DP radar observations have provided unique information for identifying hail occurrence because of their inclusion of measurements that represent hydrometeor shape, such as differential radar reflectivity ZDR. For S-band observations, large and approximately spherical hail is typically characterized by ZH ≥ 45 dBZ and ZDR ≈ 0 dB, whereas large raindrops are often characterized by similar ZH and ZDR ≥ 2 dB (e.g., Heinselman and Ryzhkov 2006). There have been a number of approaches used to leverage these scattering characteristics for hail identification. One approach has led to the creation of the so-called hail differential reflectivity (HDR; Aydin et al. 1986; Depue et al. 2007), which uses DP observations to identify deviations from the expected relationship between ZH and ZDR for rain.
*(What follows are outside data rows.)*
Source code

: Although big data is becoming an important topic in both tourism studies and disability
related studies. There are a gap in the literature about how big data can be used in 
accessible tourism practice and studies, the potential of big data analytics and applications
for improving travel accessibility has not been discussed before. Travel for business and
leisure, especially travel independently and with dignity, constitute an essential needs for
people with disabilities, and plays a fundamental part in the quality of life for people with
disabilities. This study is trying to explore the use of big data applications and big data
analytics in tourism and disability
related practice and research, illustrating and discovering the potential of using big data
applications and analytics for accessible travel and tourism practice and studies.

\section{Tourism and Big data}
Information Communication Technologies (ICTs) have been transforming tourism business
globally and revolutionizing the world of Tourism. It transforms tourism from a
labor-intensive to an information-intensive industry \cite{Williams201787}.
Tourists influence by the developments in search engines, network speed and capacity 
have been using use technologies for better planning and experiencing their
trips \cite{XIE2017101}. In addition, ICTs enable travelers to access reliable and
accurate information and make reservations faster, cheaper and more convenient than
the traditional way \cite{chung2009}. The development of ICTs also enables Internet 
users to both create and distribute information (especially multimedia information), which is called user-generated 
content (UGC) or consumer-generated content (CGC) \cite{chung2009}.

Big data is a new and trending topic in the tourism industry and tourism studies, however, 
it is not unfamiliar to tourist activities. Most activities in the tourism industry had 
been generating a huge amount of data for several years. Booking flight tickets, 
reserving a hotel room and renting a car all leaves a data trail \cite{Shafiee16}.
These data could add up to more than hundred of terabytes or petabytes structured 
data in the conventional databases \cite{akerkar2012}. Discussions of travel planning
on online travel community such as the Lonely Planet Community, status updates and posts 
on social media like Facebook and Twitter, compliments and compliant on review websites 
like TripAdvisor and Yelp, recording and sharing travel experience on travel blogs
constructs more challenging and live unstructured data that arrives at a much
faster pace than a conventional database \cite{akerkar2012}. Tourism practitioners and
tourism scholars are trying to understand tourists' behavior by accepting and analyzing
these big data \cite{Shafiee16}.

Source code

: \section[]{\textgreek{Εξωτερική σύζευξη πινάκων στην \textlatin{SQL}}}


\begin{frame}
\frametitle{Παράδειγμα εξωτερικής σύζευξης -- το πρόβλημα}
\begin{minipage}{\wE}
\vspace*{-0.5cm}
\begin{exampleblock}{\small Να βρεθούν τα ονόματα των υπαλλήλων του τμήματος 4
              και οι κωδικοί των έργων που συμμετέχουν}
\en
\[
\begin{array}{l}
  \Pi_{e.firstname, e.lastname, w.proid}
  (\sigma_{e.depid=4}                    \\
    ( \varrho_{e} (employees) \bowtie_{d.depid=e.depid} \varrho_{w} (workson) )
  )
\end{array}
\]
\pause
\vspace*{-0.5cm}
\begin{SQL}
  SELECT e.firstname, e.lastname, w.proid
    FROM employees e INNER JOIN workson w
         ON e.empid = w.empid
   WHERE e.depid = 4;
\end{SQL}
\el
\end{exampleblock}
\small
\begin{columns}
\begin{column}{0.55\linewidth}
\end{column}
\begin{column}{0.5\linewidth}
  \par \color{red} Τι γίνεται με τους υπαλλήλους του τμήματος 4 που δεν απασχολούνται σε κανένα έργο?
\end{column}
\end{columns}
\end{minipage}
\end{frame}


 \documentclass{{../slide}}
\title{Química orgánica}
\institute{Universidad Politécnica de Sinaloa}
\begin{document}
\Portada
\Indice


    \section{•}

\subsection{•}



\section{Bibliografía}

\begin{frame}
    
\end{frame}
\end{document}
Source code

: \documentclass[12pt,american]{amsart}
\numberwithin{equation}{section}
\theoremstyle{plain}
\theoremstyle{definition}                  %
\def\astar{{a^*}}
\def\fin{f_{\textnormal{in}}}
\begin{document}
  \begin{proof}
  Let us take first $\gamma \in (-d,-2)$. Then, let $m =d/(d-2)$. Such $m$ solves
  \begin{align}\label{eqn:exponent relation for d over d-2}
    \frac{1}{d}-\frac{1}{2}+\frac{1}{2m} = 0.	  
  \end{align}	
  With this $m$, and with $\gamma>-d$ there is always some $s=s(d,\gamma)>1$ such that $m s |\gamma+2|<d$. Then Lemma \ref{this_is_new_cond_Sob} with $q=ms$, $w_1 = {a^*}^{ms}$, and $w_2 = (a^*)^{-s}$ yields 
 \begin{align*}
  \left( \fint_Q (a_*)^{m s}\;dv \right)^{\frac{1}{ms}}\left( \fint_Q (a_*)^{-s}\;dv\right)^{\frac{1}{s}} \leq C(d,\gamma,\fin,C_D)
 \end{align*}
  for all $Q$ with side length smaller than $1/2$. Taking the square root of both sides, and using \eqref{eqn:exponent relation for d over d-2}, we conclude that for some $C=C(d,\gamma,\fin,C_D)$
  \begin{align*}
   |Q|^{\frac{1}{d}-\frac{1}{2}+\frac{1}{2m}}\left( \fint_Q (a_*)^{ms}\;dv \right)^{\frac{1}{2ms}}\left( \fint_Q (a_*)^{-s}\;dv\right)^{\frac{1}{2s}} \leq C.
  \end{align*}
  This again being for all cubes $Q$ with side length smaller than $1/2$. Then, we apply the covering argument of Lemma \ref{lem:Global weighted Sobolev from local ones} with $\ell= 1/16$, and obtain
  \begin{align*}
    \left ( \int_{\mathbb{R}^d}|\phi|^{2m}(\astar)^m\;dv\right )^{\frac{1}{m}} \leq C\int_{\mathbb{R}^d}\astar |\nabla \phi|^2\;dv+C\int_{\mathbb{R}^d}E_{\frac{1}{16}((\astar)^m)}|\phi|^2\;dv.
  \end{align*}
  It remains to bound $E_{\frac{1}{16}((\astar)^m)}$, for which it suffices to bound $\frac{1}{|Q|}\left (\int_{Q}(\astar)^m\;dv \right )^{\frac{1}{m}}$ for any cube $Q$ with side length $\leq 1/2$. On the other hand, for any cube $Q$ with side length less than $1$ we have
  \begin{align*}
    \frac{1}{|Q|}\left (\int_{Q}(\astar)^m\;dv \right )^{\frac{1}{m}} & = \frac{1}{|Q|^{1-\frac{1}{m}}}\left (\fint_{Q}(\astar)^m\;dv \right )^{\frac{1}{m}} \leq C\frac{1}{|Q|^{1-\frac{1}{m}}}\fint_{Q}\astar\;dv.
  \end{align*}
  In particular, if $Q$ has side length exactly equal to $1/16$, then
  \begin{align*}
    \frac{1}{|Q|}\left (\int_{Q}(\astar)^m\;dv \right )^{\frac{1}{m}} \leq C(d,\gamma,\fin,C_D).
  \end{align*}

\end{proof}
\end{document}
Another approach has been to use fuzzy logic to determine the most likely hydrometeor type based on its scattering characteristics using multiple DP radar variables (e.g., Vivekanandan et al. 1999; Straka et al. 2000; Heinselman and Ryzhkov 2006; Elmore 2011; Mahale et al. 2014). This technique is commonly referred to as a hydrometeor classification algorithm (HCA). Park et al. (2009) outline the operational HCA used in the NEXRAD network, which features a rain–hail mixture classification as its largest size hydrometeor category. A recent improvement to this operational HCA has been made to distinguish between three hail size categories, which was shown to outperform the current operational SP hail detection algorithm (referred to as the hail size discrimination algorithm; Ryzhkov et al. 2013; Ortega et al. 2016).

While radar observations have been ubiquitous in objective hail identification studies and have been leveraged for nowcasting purposes, satellite observations have received relatively little attention. This limited use is largely due to geostationary satellite imagery being traditionally available at coarse spatial and temporal scales relative to radar observations. Despite these limitations, many satellite signatures have been identified and linked to severe weather occurrence including rapid cloud-top cooling during storm initiation (Cintineo et al. 2013), overshooting tops (OTs; cloud tops extending above the equilibrium level of deep convection) and the “enhanced V” in infrared (IR) imagery, now understood to represent the occurrence of above-anvil cirrus plumes (AACPs—clouds injected into the lower stratosphere via gravity-wave breaking in the vicinity of OTs; McCann 1983; Brunner et al. 2007; Setvák et al. 2010; Dworak et al. 2012; Homeyer 2014; Punge et al. 2014; Bedka et al. 2015; Homeyer et al. 2017). Bedka et al. (2018) recently found that AACPs are strong binary satellite indicators of significant severe hail (≥2 in. in the largest dimension)–producing storms. Alternative approaches from satellite using passive microwave imagery have also been developed, but these data are not available from geostationary platforms (e.g., Cecil and Blankenship 2012; Ferraro et al. 2015; Mroz et al. 2017; Ni et al. 2017; Mroz et al. 2018).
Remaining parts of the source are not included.